_WHAT IS BEING ASKED_. Please copy the lines below exactly, from the first one through the line showing "- 🌱 I’m currently".

_DATA FOR ANALYSIS_.
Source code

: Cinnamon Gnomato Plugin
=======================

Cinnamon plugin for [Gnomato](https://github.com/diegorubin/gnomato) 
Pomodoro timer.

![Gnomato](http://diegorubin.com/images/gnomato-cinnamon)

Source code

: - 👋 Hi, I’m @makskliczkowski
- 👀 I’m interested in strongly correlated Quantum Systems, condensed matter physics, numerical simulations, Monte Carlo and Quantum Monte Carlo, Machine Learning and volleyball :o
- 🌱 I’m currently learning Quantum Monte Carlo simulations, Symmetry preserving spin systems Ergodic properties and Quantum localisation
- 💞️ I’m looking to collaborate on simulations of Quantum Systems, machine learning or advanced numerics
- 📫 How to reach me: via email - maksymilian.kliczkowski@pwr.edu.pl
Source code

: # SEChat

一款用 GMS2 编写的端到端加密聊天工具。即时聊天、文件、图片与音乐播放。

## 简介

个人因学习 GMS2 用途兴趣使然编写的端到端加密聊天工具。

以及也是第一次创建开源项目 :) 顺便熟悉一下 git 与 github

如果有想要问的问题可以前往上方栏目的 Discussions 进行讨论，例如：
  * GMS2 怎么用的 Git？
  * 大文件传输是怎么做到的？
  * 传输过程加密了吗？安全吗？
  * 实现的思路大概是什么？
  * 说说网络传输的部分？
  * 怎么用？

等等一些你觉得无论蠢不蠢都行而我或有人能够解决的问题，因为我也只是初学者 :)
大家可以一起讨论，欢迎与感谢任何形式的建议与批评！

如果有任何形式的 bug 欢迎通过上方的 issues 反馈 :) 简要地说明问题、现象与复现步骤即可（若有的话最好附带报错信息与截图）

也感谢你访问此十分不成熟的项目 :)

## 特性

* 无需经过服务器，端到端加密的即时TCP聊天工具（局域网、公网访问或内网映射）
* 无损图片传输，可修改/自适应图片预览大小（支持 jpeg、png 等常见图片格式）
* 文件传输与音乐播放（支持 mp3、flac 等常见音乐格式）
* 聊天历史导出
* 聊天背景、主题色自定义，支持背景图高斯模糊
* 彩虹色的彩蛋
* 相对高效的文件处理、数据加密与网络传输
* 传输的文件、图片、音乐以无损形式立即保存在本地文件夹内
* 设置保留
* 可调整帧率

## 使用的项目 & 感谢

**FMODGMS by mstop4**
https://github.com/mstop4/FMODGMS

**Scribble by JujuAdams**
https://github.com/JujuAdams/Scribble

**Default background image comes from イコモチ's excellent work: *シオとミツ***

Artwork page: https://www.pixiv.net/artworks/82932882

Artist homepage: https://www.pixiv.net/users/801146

_RESULT OF THIS EXERCISE_.
Source code

: Cinnamon Gnomato Plugin
=======================

Cinnamon plugin for [Gnomato](https://github.com/diegorubin/gnomato) 
Pomodoro timer.

![Gnomato](http://diegorubin.com/images/gnomato-cinnamon)

Source code

: - 👋 Hi, I’m @makskliczkowski
- 👀 I’m interested in strongly correlated Quantum Systems, condensed matter physics, numerical simulations, Monte Carlo and Quantum Monte Carlo, Machine Learning and volleyball :o
- 🌱 I’m currently learning Quantum Monte Carlo simulations, Symmetry preserving spin systems Ergodic properties and Quantum localisation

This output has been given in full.